* [PROBLEM DESCRIPTION]: What is expected is a word-for-word copy of all the entries.

++++

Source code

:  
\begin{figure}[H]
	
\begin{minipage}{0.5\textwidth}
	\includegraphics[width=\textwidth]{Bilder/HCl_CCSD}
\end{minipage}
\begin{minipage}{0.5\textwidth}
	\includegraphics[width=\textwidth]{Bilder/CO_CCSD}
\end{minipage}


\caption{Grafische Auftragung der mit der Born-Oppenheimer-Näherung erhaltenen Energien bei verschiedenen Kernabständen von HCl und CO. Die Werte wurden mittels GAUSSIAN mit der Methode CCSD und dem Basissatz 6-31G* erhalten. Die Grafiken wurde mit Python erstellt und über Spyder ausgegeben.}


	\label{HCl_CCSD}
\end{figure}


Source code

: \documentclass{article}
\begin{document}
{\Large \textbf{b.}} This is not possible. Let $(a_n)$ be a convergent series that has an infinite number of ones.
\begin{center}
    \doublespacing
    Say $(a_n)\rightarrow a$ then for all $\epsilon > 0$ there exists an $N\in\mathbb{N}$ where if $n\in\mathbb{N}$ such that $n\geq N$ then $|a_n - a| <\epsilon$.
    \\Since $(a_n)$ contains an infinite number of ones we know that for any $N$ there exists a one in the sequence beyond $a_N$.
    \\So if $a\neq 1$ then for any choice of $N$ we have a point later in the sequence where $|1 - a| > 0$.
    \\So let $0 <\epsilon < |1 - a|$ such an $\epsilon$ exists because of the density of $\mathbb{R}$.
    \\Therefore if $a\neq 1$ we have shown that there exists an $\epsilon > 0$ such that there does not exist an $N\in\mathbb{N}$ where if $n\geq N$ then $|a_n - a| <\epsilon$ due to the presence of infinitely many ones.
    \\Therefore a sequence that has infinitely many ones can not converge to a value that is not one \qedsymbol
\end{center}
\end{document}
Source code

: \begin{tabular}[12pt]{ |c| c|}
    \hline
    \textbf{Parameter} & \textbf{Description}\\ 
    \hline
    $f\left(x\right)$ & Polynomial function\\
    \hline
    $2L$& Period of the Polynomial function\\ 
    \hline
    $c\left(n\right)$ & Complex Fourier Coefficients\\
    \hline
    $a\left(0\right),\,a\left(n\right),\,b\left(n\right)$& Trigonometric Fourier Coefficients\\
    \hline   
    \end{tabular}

++++

* [ANSWER SPACE]:
Source code

:  
\begin{figure}[H]
	
\begin{minipage}{0.5\textwidth}
	\includegraphics[width=\textwidth]{Bilder/HCl_CCSD}
\end{minipage}
\begin{minipage}{0.5\textwidth}
	\includegraphics[width=\textwidth]{Bilder/CO_CCSD}
\end{minipage}


\caption{Grafische Auftragung der mit der Born-Oppenheimer-Näherung erhaltenen Energien bei verschiedenen Kernabständen von HCl und CO. Die Werte wurden mittels GAUSSIAN mit der Methode CCSD und dem Basissatz 6-31G* erhalten. Die Grafiken wurde mit Python erstellt und über Spyder ausgegeben.}


	\label{HCl_CCSD}
\end{figure}


Source code

: \documentclass{article}
\begin{document}
{\Large \textbf{b.}} This is not possible. Let $(a_n)$ be a convergent series that has an infinite number of ones.
\begin{center}
    \doublespacing
    Say $(a_n)\rightarrow a$ then for all $\epsilon > 0$ there exists an $N\in\mathbb{N}$ where if $n\in\mathbb{N}$ such that $n\geq N$ then $|a_n - a| <\epsilon$.
    \\Since $(a_n)$ contains an infinite number of ones we know that for any $N$ there exists a one in the sequence beyond $a_N$.
    \\So if $a\neq 1$ then for any choice of $N$ we have a point later in the sequence where $|1 - a| > 0$.
    \\So let $0 <\epsilon < |1 - a|$ such an $\epsilon$ exists because of the density of $\mathbb{R}$.
    \\Therefore if $a\neq 1$ we have shown that there exists an $\epsilon > 0$ such that there does not exist an $N\in\mathbb{N}$ where if $n\geq N$ then $|a_n - a| <\epsilon$ due to the presence of infinitely many ones.
    \\Therefore a sequence that has infinitely many ones can not converge to a value that is not one \qedsymbol
\end{center}
\end{document}
Source code

: \begin{tabular}[12pt]{ |c| c|}
    \hline
    \textbf{Parameter} & \textbf{Description}\\ 
    \hline
    $f\left(x\right)$ & Polynomial function\\
    \hline
    $2L$& Period of the Polynomial function\\ 
    \hline
    $c\left(n\right)$ & Complex Fourier Coefficients\\
    \hline
    $a\left(0\right),\,a\left(n\right),\,b\left(n\right)$& Trigonometric Fourier Coefficients\\
    \hline   
    \end{tabular}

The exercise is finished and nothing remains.